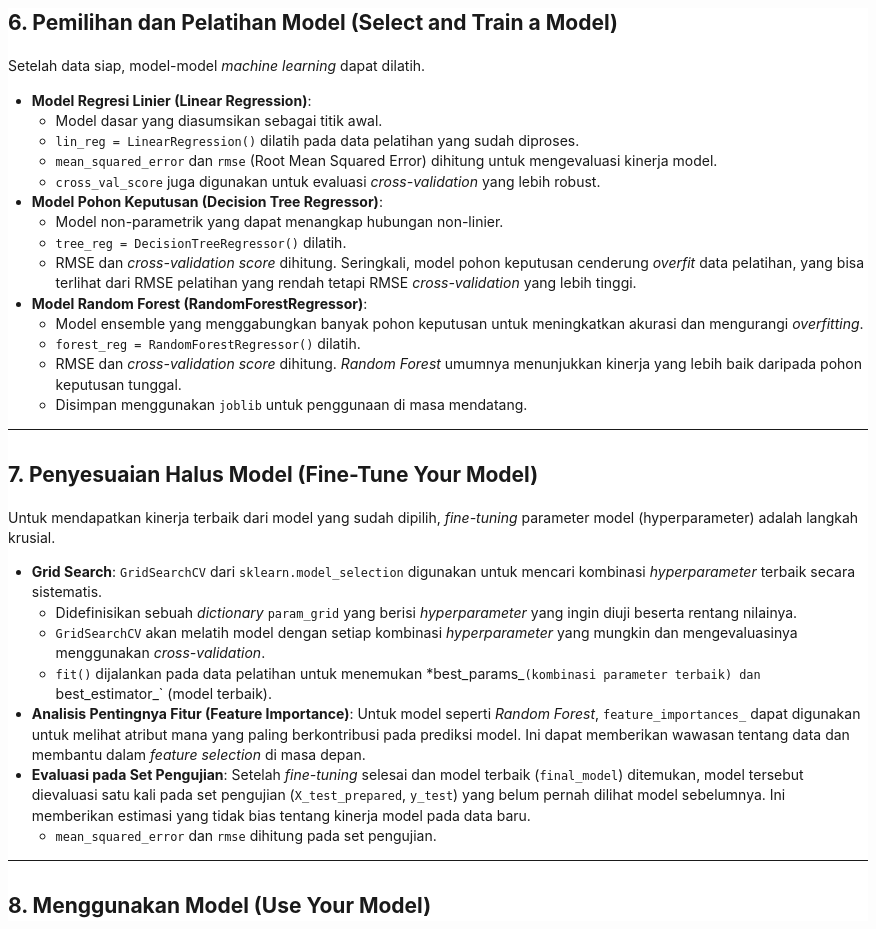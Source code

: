 ## 6. Pemilihan dan Pelatihan Model (Select and Train a Model)

Setelah data siap, model-model *machine learning* dapat dilatih.

* **Model Regresi Linier (Linear Regression)**:
    * Model dasar yang diasumsikan sebagai titik awal.
    * `lin_reg = LinearRegression()` dilatih pada data pelatihan yang sudah diproses.
    * `mean_squared_error` dan `rmse` (Root Mean Squared Error) dihitung untuk mengevaluasi kinerja model.
    * `cross_val_score` juga digunakan untuk evaluasi *cross-validation* yang lebih robust.
* **Model Pohon Keputusan (Decision Tree Regressor)**:
    * Model non-parametrik yang dapat menangkap hubungan non-linier.
    * `tree_reg = DecisionTreeRegressor()` dilatih.
    * RMSE dan *cross-validation score* dihitung. Seringkali, model pohon keputusan cenderung *overfit* data pelatihan, yang bisa terlihat dari RMSE pelatihan yang rendah tetapi RMSE *cross-validation* yang lebih tinggi.
* **Model Random Forest (RandomForestRegressor)**:
    * Model ensemble yang menggabungkan banyak pohon keputusan untuk meningkatkan akurasi dan mengurangi *overfitting*.
    * `forest_reg = RandomForestRegressor()` dilatih.
    * RMSE dan *cross-validation score* dihitung. *Random Forest* umumnya menunjukkan kinerja yang lebih baik daripada pohon keputusan tunggal.
    * Disimpan menggunakan `joblib` untuk penggunaan di masa mendatang.

---

## 7. Penyesuaian Halus Model (Fine-Tune Your Model)

Untuk mendapatkan kinerja terbaik dari model yang sudah dipilih, *fine-tuning* parameter model (hyperparameter) adalah langkah krusial.

* **Grid Search**: `GridSearchCV` dari `sklearn.model_selection` digunakan untuk mencari kombinasi *hyperparameter* terbaik secara sistematis.
    * Didefinisikan sebuah *dictionary* `param_grid` yang berisi *hyperparameter* yang ingin diuji beserta rentang nilainya.
    * `GridSearchCV` akan melatih model dengan setiap kombinasi *hyperparameter* yang mungkin dan mengevaluasinya menggunakan *cross-validation*.
    * `fit()` dijalankan pada data pelatihan untuk menemukan *best_params_` (kombinasi parameter terbaik) dan `best_estimator_` (model terbaik).
* **Analisis Pentingnya Fitur (Feature Importance)**: Untuk model seperti *Random Forest*, `feature_importances_` dapat digunakan untuk melihat atribut mana yang paling berkontribusi pada prediksi model. Ini dapat memberikan wawasan tentang data dan membantu dalam *feature selection* di masa depan.
* **Evaluasi pada Set Pengujian**: Setelah *fine-tuning* selesai dan model terbaik (`final_model`) ditemukan, model tersebut dievaluasi satu kali pada set pengujian (`X_test_prepared`, `y_test`) yang belum pernah dilihat model sebelumnya. Ini memberikan estimasi yang tidak bias tentang kinerja model pada data baru.
    * `mean_squared_error` dan `rmse` dihitung pada set pengujian.

---

## 8. Menggunakan Model (Use Your Model)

:: ASSIGNMENT ::
Repeat the data word for word. Images are not part of the copy.

:: SOLVED EXERCISE ::
Source code

: ## 6. Pemilihan dan Pelatihan Model (Select and Train a Model)

Setelah data siap, model-model *machine learning* dapat dilatih.

* **Model Regresi Linier (Linear Regression)**:
    * Model dasar yang diasumsikan sebagai titik awal.
    * `lin_reg = LinearRegression()` dilatih pada data pelatihan yang sudah diproses.
    * `mean_squared_error` dan `rmse` (Root Mean Squared Error) dihitung untuk mengevaluasi kinerja model.
    * `cross_val_score` juga digunakan untuk evaluasi *cross-validation* yang lebih robust.
* **Model Pohon Keputusan (Decision Tree Regressor)**:
    * Model non-parametrik yang dapat menangkap hubungan non-linier.
    * `tree_reg = DecisionTreeRegressor()` dilatih.
    * RMSE dan *cross-validation score* dihitung. Seringkali, model pohon keputusan cenderung *overfit* data pelatihan, yang bisa terlihat dari RMSE pelatihan yang rendah tetapi RMSE *cross-validation* yang lebih tinggi.
* **Model Random Forest (RandomForestRegressor)**:
    * Model ensemble yang menggabungkan banyak pohon keputusan untuk meningkatkan akurasi dan mengurangi *overfitting*.
    * `forest_reg = RandomForestRegressor()` dilatih.
    * RMSE dan *cross-validation score* dihitung. *Random Forest* umumnya menunjukkan kinerja yang lebih baik daripada pohon keputusan tunggal.
    * Disimpan menggunakan `joblib` untuk penggunaan di masa mendatang.

---

## 7. Penyesuaian Halus Model (Fine-Tune Your Model)

Untuk mendapatkan kinerja terbaik dari model yang sudah dipilih, *fine-tuning* parameter model (hyperparameter) adalah langkah krusial.

* **Grid Search**: `GridSearchCV` dari `sklearn.model_selection` digunakan untuk mencari kombinasi *hyperparameter* terbaik secara sistematis.
    * Didefinisikan sebuah *dictionary* `param_grid` yang berisi *hyperparameter* yang ingin diuji beserta rentang nilainya.
    * `GridSearchCV` akan melatih model dengan setiap kombinasi *hyperparameter* yang mungkin dan mengevaluasinya menggunakan *cross-validation*.
    * `fit()` dijalankan pada data pelatihan untuk menemukan *best_params_` (kombinasi parameter terbaik) dan `best_estimator_` (model terbaik).
* **Analisis Pentingnya Fitur (Feature Importance)**: Untuk model seperti *Random Forest*, `feature_importances_` dapat digunakan untuk melihat atribut mana yang paling berkontribusi pada prediksi model. Ini dapat memberikan wawasan tentang data dan membantu dalam *feature selection* di masa depan.
* **Evaluasi pada Set Pengujian**: Setelah *fine-tuning* selesai dan model terbaik (`final_model`) ditemukan, model tersebut dievaluasi satu kali pada set pengujian (`X_test_prepared`, `y_test`) yang belum pernah dilihat model sebelumnya. Ini memberikan estimasi yang tidak bias tentang kinerja model pada data baru.
    * `mean_squared_error` dan `rmse` dihitung pada set pengujian.

---

## 8. Menggunakan Model (Use Your Model)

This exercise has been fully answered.